Modeling and control of discrete-time and sampled-data port-Hamiltonian systems

Modeling and control of port-Hamiltonian systems are extensively studied in the continuous-time literature as powerful tools for network modeling and control of complex physical systems. Since controllers are unavoidably implemented through digital devices, accurate sampled-data models and control strategies are highly recommended to prevent a negative impact on the closed-loop performances under digital control. This thesis contributes to the description of new port-Hamiltonian structures both in a purely discrete-time and sampled-data framework. Then, on these bases, stabilizing and energy-based digital feedback strategies are developed.
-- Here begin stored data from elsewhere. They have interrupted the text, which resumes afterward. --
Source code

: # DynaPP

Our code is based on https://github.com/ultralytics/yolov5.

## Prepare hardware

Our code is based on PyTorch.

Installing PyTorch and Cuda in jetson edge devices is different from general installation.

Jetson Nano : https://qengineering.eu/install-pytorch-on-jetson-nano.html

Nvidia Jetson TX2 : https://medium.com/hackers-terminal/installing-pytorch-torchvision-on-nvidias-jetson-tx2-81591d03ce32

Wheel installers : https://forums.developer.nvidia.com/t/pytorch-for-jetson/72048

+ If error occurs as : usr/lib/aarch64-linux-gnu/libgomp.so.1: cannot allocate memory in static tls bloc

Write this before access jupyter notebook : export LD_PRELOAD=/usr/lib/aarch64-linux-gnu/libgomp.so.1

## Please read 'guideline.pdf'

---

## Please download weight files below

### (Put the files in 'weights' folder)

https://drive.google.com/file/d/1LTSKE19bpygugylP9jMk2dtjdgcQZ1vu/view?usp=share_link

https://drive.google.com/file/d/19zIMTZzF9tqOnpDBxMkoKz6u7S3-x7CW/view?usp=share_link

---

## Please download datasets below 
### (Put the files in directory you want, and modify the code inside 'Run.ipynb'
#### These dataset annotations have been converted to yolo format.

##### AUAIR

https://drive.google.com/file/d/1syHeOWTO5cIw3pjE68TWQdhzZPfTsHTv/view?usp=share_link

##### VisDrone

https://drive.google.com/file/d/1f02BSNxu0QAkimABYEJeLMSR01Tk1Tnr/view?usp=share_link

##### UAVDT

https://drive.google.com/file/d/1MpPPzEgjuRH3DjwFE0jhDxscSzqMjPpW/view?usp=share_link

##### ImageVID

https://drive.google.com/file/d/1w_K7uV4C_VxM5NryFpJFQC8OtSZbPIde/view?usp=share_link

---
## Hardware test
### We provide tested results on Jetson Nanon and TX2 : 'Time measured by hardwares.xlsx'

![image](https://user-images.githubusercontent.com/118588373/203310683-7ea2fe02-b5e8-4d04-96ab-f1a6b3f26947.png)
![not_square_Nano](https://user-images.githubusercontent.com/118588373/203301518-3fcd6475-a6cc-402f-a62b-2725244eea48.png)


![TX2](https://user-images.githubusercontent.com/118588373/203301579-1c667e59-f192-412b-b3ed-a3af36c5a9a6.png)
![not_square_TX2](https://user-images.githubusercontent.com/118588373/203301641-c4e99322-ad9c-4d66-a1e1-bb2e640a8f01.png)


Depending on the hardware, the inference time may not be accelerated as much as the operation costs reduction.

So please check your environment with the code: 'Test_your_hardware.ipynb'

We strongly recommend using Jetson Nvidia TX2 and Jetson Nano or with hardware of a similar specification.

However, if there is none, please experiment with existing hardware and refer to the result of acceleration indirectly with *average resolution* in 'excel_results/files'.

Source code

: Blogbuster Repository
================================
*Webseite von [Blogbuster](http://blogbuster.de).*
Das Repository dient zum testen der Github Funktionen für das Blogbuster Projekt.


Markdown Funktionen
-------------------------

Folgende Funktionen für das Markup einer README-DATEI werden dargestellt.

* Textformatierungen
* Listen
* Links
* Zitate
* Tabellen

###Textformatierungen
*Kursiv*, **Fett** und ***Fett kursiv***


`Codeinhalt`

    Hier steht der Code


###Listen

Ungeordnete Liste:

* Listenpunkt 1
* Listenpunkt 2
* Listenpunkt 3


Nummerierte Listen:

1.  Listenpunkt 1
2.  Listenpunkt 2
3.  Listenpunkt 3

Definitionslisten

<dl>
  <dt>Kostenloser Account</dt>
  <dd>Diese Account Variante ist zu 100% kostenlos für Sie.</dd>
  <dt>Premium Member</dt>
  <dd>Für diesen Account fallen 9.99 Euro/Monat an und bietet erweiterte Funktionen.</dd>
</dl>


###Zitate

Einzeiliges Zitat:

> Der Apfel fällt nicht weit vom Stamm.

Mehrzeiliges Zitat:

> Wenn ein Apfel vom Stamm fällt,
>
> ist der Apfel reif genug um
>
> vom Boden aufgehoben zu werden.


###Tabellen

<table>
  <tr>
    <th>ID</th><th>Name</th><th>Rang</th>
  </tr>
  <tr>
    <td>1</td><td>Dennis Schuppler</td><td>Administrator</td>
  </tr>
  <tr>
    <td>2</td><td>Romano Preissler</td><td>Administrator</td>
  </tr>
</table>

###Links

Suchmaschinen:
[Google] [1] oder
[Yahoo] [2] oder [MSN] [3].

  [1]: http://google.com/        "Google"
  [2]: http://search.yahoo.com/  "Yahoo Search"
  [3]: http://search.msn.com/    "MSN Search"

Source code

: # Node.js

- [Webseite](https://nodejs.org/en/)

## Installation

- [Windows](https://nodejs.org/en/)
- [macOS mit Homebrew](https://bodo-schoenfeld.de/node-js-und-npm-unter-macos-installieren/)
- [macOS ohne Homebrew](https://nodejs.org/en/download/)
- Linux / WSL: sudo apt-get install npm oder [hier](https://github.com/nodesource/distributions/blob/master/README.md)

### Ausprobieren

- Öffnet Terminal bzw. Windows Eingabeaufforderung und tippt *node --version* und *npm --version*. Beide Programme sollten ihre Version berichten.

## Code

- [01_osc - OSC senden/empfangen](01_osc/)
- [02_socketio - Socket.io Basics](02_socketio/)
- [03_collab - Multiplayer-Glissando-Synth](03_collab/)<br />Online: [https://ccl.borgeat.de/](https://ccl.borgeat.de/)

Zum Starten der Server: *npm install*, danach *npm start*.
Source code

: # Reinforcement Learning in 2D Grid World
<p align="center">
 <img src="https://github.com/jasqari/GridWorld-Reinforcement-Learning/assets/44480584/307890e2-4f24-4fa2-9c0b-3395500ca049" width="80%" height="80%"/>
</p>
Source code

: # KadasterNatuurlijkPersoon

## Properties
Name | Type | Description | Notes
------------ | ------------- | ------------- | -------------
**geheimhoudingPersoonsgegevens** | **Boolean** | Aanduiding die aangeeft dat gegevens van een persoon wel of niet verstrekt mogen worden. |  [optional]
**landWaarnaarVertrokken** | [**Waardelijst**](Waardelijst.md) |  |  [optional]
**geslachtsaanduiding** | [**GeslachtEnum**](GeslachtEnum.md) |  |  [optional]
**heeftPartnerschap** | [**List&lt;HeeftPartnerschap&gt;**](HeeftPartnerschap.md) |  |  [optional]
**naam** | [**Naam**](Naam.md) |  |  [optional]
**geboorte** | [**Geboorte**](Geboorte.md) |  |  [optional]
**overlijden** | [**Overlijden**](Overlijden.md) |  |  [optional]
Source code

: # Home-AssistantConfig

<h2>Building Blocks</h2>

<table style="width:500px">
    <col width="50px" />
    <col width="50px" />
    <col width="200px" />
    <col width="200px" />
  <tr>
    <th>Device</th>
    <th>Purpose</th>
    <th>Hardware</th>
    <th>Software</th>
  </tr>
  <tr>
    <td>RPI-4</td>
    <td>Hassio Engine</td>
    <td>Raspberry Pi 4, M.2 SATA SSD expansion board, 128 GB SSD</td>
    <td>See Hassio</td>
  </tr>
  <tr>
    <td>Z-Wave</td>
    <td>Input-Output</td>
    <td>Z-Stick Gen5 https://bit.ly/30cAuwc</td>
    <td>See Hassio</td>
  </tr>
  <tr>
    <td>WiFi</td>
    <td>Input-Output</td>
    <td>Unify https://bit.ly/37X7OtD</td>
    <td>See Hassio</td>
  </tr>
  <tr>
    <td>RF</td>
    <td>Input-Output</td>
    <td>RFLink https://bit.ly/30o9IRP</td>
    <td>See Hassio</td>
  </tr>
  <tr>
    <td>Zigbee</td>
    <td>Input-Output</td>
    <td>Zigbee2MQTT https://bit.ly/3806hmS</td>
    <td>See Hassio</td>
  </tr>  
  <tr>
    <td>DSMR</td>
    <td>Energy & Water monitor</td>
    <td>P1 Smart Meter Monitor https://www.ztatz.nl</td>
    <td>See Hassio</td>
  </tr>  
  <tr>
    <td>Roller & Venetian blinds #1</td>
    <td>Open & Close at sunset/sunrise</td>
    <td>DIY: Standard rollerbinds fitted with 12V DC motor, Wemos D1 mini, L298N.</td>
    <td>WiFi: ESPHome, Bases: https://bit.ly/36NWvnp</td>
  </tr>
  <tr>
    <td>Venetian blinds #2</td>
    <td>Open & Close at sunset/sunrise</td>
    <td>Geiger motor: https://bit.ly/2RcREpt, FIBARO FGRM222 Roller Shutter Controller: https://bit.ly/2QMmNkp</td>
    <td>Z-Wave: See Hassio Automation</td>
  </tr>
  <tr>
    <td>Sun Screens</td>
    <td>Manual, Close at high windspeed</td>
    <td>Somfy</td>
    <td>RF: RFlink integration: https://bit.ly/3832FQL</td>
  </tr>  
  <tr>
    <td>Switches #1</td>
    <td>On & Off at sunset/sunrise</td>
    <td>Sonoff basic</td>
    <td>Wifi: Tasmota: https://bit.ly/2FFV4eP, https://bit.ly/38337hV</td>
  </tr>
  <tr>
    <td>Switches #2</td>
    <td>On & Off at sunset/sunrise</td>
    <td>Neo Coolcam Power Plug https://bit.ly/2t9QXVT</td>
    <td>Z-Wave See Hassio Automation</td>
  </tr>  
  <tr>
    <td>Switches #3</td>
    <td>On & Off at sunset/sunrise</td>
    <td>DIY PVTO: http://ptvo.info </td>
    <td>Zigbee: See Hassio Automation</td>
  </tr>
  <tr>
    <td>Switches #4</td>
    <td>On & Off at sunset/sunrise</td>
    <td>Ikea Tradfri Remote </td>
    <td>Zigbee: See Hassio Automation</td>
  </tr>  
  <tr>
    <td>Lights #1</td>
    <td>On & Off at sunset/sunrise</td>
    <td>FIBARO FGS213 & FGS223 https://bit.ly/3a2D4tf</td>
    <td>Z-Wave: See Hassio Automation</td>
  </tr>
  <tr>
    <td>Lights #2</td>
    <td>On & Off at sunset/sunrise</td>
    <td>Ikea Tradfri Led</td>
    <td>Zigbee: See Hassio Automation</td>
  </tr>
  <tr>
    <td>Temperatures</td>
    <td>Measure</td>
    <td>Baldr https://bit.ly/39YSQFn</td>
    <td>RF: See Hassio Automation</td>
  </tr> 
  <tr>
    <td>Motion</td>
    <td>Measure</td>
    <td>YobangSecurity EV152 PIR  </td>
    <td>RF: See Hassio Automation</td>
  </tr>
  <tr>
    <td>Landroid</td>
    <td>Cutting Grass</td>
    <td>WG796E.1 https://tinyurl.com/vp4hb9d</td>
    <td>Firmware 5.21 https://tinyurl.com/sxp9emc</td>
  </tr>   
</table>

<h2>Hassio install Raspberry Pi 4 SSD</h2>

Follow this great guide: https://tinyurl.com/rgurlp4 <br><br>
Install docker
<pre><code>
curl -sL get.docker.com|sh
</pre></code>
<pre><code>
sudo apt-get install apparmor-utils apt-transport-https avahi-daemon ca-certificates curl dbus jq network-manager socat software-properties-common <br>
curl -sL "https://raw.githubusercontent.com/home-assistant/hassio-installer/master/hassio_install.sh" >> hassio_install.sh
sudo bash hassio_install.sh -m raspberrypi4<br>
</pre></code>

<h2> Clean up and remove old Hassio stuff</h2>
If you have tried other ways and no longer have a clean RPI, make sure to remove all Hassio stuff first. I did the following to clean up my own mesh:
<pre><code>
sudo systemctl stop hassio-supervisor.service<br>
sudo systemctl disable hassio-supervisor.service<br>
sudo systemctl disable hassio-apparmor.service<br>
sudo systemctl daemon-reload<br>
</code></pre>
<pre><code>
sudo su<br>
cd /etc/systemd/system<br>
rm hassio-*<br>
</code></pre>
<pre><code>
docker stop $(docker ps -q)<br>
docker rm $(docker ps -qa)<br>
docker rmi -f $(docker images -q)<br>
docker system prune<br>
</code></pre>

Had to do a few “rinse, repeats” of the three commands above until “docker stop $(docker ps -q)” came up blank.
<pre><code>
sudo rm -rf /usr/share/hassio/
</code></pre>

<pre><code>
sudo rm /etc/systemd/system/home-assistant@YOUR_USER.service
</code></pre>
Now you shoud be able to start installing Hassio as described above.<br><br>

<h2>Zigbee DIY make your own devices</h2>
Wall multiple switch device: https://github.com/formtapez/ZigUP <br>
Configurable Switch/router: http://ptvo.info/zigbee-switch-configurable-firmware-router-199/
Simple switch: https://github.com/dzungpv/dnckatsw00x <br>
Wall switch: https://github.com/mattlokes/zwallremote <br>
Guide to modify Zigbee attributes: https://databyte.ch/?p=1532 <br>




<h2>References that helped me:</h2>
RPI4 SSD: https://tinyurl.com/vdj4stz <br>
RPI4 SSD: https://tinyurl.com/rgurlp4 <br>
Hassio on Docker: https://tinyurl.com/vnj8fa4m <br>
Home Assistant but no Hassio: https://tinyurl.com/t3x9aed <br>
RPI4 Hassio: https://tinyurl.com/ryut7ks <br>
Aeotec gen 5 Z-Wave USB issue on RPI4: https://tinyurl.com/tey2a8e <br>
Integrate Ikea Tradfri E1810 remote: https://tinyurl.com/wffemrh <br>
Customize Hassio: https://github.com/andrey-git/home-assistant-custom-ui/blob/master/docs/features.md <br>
Regarding modeling, the proposed state-space forms make use of the concepts of Difference/Differential Representation (DDR) of discrete-time dynamics and the discrete gradient function. The proposed models exhibit a Dirac structure that properly defines the storing, resistive and external elements of the concerned port-Hamiltonian system. For stabilization purposes, the u-average passivity property has been essential for properly discussing passivity-based-control (PBC) strategies such as damping output feedback and Interconnection and Damping Assignment (IDA-PBC) both in discrete time and under sampling. Three case studies from different physical domains aim to illustrate the computational aspects related to the modeling and control design and further we validate their performances by means of simulations.